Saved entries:
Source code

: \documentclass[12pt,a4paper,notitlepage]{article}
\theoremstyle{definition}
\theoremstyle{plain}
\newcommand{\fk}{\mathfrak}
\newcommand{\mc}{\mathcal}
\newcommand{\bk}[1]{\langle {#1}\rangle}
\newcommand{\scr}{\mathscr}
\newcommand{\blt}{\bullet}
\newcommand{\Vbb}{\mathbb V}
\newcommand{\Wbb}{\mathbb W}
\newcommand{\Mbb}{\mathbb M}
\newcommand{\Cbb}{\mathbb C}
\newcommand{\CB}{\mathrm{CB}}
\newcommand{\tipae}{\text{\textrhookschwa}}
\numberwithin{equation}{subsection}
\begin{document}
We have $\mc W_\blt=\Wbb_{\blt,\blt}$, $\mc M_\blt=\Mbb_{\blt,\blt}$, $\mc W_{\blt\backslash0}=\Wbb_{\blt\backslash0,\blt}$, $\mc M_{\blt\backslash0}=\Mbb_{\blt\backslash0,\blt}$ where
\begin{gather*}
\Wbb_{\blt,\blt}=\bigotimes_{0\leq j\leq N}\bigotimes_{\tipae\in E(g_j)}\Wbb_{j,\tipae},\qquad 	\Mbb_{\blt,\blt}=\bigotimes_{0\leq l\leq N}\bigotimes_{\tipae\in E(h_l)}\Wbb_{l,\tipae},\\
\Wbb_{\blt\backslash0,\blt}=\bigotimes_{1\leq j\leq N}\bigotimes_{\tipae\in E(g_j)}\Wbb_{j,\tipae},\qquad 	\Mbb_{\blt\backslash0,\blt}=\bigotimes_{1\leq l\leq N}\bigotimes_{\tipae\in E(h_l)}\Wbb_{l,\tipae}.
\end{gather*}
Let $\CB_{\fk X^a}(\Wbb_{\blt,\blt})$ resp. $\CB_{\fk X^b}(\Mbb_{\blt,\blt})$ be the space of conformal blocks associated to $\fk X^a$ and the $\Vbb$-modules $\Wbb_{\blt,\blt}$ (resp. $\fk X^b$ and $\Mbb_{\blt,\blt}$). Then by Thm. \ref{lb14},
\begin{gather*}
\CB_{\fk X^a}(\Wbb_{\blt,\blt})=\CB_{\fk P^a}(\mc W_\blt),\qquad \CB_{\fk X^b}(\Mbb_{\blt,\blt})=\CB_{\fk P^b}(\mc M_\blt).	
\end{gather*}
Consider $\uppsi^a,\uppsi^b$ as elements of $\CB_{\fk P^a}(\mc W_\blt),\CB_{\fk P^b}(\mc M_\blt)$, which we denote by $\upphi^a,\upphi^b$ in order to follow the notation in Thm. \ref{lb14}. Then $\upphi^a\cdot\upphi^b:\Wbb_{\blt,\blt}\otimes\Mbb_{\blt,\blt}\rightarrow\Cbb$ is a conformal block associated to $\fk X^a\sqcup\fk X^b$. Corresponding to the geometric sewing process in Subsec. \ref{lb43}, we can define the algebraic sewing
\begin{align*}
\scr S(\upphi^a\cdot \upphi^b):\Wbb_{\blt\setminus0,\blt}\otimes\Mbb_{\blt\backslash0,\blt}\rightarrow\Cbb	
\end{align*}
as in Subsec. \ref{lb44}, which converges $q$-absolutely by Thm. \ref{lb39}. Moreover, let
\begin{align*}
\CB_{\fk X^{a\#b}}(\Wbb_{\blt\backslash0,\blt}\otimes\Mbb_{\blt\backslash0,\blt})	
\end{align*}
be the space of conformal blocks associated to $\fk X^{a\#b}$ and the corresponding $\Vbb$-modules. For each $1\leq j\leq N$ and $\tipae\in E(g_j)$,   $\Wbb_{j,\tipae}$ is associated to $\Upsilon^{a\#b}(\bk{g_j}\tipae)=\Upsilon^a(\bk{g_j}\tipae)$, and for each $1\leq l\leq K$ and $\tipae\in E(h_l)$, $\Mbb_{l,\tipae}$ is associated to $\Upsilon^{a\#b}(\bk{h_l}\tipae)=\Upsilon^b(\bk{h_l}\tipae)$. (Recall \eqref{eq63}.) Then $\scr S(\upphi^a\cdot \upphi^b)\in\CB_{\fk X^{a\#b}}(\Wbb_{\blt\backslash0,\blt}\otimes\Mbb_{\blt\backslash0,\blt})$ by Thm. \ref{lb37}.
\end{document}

▶ _Aim of the task_:
Every entry in the data should be returned exactly.

▶ _Task solution_:
Source code

: \documentclass[12pt,a4paper,notitlepage]{article}
\theoremstyle{definition}
\theoremstyle{plain}
\newcommand{\fk}{\mathfrak}
\newcommand{\mc}{\mathcal}
\newcommand{\bk}[1]{\langle {#1}\rangle}
\newcommand{\scr}{\mathscr}
\newcommand{\blt}{\bullet}
\newcommand{\Vbb}{\mathbb V}
\newcommand{\Wbb}{\mathbb W}
\newcommand{\Mbb}{\mathbb M}
\newcommand{\Cbb}{\mathbb C}
\newcommand{\CB}{\mathrm{CB}}
\newcommand{\tipae}{\text{\textrhookschwa}}
\numberwithin{equation}{subsection}
\begin{document}
We have $\mc W_\blt=\Wbb_{\blt,\blt}$, $\mc M_\blt=\Mbb_{\blt,\blt}$, $\mc W_{\blt\backslash0}=\Wbb_{\blt\backslash0,\blt}$, $\mc M_{\blt\backslash0}=\Mbb_{\blt\backslash0,\blt}$ where
\begin{gather*}
\Wbb_{\blt,\blt}=\bigotimes_{0\leq j\leq N}\bigotimes_{\tipae\in E(g_j)}\Wbb_{j,\tipae},\qquad 	\Mbb_{\blt,\blt}=\bigotimes_{0\leq l\leq N}\bigotimes_{\tipae\in E(h_l)}\Wbb_{l,\tipae},\\
\Wbb_{\blt\backslash0,\blt}=\bigotimes_{1\leq j\leq N}\bigotimes_{\tipae\in E(g_j)}\Wbb_{j,\tipae},\qquad 	\Mbb_{\blt\backslash0,\blt}=\bigotimes_{1\leq l\leq N}\bigotimes_{\tipae\in E(h_l)}\Wbb_{l,\tipae}.
\end{gather*}
Let $\CB_{\fk X^a}(\Wbb_{\blt,\blt})$ resp. $\CB_{\fk X^b}(\Mbb_{\blt,\blt})$ be the space of conformal blocks associated to $\fk X^a$ and the $\Vbb$-modules $\Wbb_{\blt,\blt}$ (resp. $\fk X^b$ and $\Mbb_{\blt,\blt}$). Then by Thm. \ref{lb14},
\begin{gather*}
\CB_{\fk X^a}(\Wbb_{\blt,\blt})=\CB_{\fk P^a}(\mc W_\blt),\qquad \CB_{\fk X^b}(\Mbb_{\blt,\blt})=\CB_{\fk P^b}(\mc M_\blt).	
\end{gather*}
Consider $\uppsi^a,\uppsi^b$ as elements of $\CB_{\fk P^a}(\mc W_\blt),\CB_{\fk P^b}(\mc M_\blt)$, which we denote by $\upphi^a,\upphi^b$ in order to follow the notation in Thm. \ref{lb14}. Then $\upphi^a\cdot\upphi^b:\Wbb_{\blt,\blt}\otimes\Mbb_{\blt,\blt}\rightarrow\Cbb$ is a conformal block associated to $\fk X^a\sqcup\fk X^b$. Corresponding to the geometric sewing process in Subsec. \ref{lb43}, we can define the algebraic sewing
\begin{align*}
\scr S(\upphi^a\cdot \upphi^b):\Wbb_{\blt\setminus0,\blt}\otimes\Mbb_{\blt\backslash0,\blt}\rightarrow\Cbb	
\end{align*}
as in Subsec. \ref{lb44}, which converges $q$-absolutely by Thm. \ref{lb39}. Moreover, let
\begin{align*}
\CB_{\fk X^{a\#b}}(\Wbb_{\blt\backslash0,\blt}\otimes\Mbb_{\blt\backslash0,\blt})	
\end{align*}
be the space of conformal blocks associated to $\fk X^{a\#b}$ and the corresponding $\Vbb$-modules. For each $1\leq j\leq N$ and $\tipae\in E(g_j)$,   $\Wbb_{j,\tipae}$ is associated to $\Upsilon^{a\#b}(\bk{g_j}\tipae)=\Upsilon^a(\bk{g_j}\tipae)$, and for each $1\leq l\leq K$ and $\tipae\in E(h_l)$, $\Mbb_{l,\tipae}$ is associated to $\Upsilon^{a\#b}(\bk{h_l}\tipae)=\Upsilon^b(\bk{h_l}\tipae)$. (Recall \eqref{eq63}.) Then $\scr S(\upphi^a\cdot \upphi^b)\in\CB_{\fk X^{a\#b}}(\Wbb_{\blt\backslash0,\blt}\otimes\Mbb_{\blt\backslash0,\blt})$ by Thm. \ref{lb37}.
\end{document}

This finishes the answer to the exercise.